* _Task requirements_
Leaving the pictures aside, write out the whole listing below exactly.

* _Record extracts_
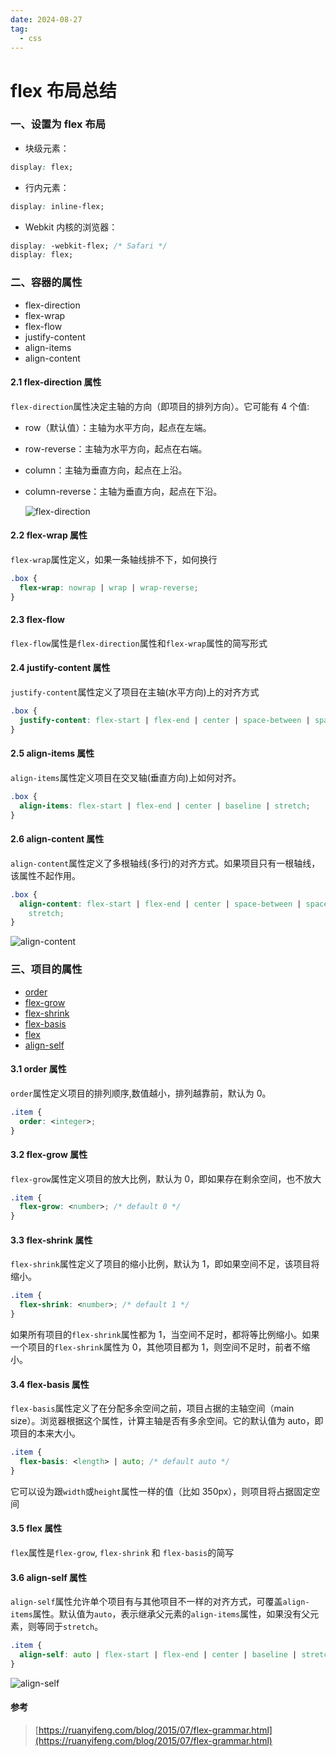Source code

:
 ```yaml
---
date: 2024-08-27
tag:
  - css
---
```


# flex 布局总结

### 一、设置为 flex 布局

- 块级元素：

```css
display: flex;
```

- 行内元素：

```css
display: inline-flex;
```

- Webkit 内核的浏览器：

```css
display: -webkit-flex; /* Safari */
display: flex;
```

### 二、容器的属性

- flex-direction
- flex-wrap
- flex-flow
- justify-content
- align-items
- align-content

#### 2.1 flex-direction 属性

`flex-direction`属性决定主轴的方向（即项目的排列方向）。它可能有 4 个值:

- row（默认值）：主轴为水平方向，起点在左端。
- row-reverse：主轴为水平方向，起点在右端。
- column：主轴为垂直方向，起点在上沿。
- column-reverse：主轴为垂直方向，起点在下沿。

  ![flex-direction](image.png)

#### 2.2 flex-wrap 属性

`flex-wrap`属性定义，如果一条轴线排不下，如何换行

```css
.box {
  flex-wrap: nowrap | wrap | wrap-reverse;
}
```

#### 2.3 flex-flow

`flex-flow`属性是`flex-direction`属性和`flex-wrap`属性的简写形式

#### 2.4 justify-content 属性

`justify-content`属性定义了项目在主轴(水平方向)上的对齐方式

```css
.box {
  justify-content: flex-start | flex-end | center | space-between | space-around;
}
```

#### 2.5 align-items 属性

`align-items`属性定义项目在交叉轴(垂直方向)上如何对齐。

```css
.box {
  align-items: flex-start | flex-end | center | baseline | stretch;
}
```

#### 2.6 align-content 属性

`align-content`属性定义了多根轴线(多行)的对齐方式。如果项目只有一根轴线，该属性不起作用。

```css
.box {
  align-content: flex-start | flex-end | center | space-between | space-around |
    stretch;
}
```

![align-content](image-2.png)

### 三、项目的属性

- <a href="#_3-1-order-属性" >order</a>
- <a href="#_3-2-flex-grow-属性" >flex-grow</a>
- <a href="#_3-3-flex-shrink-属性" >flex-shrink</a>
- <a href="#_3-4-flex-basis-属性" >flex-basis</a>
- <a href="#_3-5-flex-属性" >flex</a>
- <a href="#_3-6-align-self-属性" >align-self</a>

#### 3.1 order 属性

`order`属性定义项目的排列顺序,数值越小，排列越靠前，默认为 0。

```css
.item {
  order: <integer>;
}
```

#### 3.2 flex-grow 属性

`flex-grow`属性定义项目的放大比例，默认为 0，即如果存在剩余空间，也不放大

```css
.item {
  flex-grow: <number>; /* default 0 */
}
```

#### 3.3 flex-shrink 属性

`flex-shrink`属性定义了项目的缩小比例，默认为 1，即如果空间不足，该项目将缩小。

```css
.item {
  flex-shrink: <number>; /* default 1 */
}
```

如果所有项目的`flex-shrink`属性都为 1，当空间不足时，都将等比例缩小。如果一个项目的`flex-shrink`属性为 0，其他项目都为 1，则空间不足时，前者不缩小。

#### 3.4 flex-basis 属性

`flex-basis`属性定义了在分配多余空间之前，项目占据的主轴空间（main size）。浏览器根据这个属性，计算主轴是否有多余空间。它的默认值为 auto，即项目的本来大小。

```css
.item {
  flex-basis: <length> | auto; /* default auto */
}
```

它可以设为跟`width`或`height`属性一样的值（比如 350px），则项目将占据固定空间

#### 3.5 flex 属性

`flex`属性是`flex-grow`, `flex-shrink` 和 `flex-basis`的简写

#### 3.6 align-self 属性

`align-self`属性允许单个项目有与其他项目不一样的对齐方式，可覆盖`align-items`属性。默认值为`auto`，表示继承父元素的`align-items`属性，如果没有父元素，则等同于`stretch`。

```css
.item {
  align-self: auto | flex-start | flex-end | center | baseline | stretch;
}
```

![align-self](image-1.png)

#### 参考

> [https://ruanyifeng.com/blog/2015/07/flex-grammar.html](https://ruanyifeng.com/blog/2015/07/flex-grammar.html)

* _The completed task_
Source code

:
 ```yaml
---
date: 2024-08-27
tag:
  - css
---
```


# flex 布局总结

### 一、设置为 flex 布局

- 块级元素：

```css
display: flex;
```

- 行内元素：

```css
display: inline-flex;
```

- Webkit 内核的浏览器：

```css
display: -webkit-flex; /* Safari */
display: flex;
```

### 二、容器的属性

- flex-direction
- flex-wrap
- flex-flow
- justify-content
- align-items
- align-content

#### 2.1 flex-direction 属性

`flex-direction`属性决定主轴的方向（即项目的排列方向）。它可能有 4 个值:

- row（默认值）：主轴为水平方向，起点在左端。
- row-reverse：主轴为水平方向，起点在右端。
- column：主轴为垂直方向，起点在上沿。
- column-reverse：主轴为垂直方向，起点在下沿。

  ![flex-direction](image.png)

#### 2.2 flex-wrap 属性

`flex-wrap`属性定义，如果一条轴线排不下，如何换行

```css
.box {
  flex-wrap: nowrap | wrap | wrap-reverse;
}
```

#### 2.3 flex-flow

`flex-flow`属性是`flex-direction`属性和`flex-wrap`属性的简写形式

#### 2.4 justify-content 属性

`justify-content`属性定义了项目在主轴(水平方向)上的对齐方式

```css
.box {
  justify-content: flex-start | flex-end | center | space-between | space-around;
}
```

#### 2.5 align-items 属性

`align-items`属性定义项目在交叉轴(垂直方向)上如何对齐。

```css
.box {
  align-items: flex-start | flex-end | center | baseline | stretch;
}
```

#### 2.6 align-content 属性

`align-content`属性定义了多根轴线(多行)的对齐方式。如果项目只有一根轴线，该属性不起作用。

```css
.box {
  align-content: flex-start | flex-end | center | space-between | space-around |
    stretch;
}
```

![align-content](image-2.png)

### 三、项目的属性

- <a href="#_3-1-order-属性" >order</a>
- <a href="#_3-2-flex-grow-属性" >flex-grow</a>
- <a href="#_3-3-flex-shrink-属性" >flex-shrink</a>
- <a href="#_3-4-flex-basis-属性" >flex-basis</a>
- <a href="#_3-5-flex-属性" >flex</a>
- <a href="#_3-6-align-self-属性" >align-self</a>

#### 3.1 order 属性

`order`属性定义项目的排列顺序,数值越小，排列越靠前，默认为 0。

```css
.item {
  order: <integer>;
}
```

#### 3.2 flex-grow 属性

`flex-grow`属性定义项目的放大比例，默认为 0，即如果存在剩余空间，也不放大

```css
.item {
  flex-grow: <number>; /* default 0 */
}
```

#### 3.3 flex-shrink 属性

`flex-shrink`属性定义了项目的缩小比例，默认为 1，即如果空间不足，该项目将缩小。

```css
.item {
  flex-shrink: <number>; /* default 1 */
}
```

如果所有项目的`flex-shrink`属性都为 1，当空间不足时，都将等比例缩小。如果一个项目的`flex-shrink`属性为 0，其他项目都为 1，则空间不足时，前者不缩小。

#### 3.4 flex-basis 属性

`flex-basis`属性定义了在分配多余空间之前，项目占据的主轴空间（main size）。浏览器根据这个属性，计算主轴是否有多余空间。它的默认值为 auto，即项目的本来大小。

```css
.item {
  flex-basis: <length> | auto; /* default auto */
}
```

它可以设为跟`width`或`height`属性一样的值（比如 350px），则项目将占据固定空间

#### 3.5 flex 属性

`flex`属性是`flex-grow`, `flex-shrink` 和 `flex-basis`的简写

#### 3.6 align-self 属性

`align-self`属性允许单个项目有与其他项目不一样的对齐方式，可覆盖`align-items`属性。默认值为`auto`，表示继承父元素的`align-items`属性，如果没有父元素，则等同于`stretch`。

```css
.item {
  align-self: auto | flex-start | flex-end | center | baseline | stretch;
}
```

![align-self](image-1.png)

#### 参考

> [https://ruanyifeng.com/blog/2015/07/flex-grammar.html](https://ruanyifeng.com/blog/2015/07/flex-grammar.html)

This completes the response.